Saturn & Jupiter
by JackDesBwa 2020-07-20 19:30
This photograph depicts a real scene, but the depth was added afterwards. It was inspired by a picture of Michael A Learmonth (http://www.3dphoto.net/forum/index.php/topic,12439.0.html). Saturn is on the left [dimmer & farther] and Jupiter is on the right [brighter & closer]. The Milky Way and the stars are far far away.
I took 23 photographs of this part of the sky, developed the RAWs into TIFFs without noise correction, aligned them, and applied a median filter on the set (this keeps only the central value from all the images for each pixel) which rejected the noise pretty well. The orange parasitic light of the nearby villages is visible because the planets were low, near the horizon. To finish the 2D treatment, I enhanced the Milky Way a bit, and rotated a few degrees to have the ecliptic horizontal (this will avoid to align the pair afterwards, because the planets follow it).

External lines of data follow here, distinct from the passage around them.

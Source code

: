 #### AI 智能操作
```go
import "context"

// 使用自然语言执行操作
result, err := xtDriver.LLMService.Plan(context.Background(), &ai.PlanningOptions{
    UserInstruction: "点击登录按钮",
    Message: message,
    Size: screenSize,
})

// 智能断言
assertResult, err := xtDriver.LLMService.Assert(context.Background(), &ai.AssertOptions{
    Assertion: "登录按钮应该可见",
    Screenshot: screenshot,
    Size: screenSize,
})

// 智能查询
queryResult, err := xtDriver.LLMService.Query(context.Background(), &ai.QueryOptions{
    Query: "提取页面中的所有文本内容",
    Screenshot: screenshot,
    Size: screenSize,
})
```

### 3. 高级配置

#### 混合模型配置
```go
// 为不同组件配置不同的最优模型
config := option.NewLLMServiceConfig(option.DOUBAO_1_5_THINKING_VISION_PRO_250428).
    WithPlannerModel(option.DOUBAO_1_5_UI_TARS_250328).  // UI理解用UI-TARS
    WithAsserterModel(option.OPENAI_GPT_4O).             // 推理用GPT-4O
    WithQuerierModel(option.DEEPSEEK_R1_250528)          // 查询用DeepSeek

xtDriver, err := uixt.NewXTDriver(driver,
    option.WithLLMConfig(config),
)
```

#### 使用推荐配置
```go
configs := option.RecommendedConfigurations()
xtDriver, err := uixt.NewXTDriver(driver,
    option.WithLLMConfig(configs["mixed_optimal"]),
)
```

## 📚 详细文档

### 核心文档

To add depth on the planets, I used the photo that M.A.L. took on July 12. I matched the stars of his photo on the same stars in mine, and thus got the position at which the planets were 7 days before my shot. I recreated a fake background to erase the planets of the right image, and placed a copy of them in the new positions so that the photo looks almost like it could have been a few days before if I did it and if there were similar conditions.
Since the Earth is moving fast around the sun, it is like a cha-cha with astronomically large base, although smaller than the photo of inspiration. The planets are also moving around the sun, so their apparent position relative to the stars are not totally due to parallax though.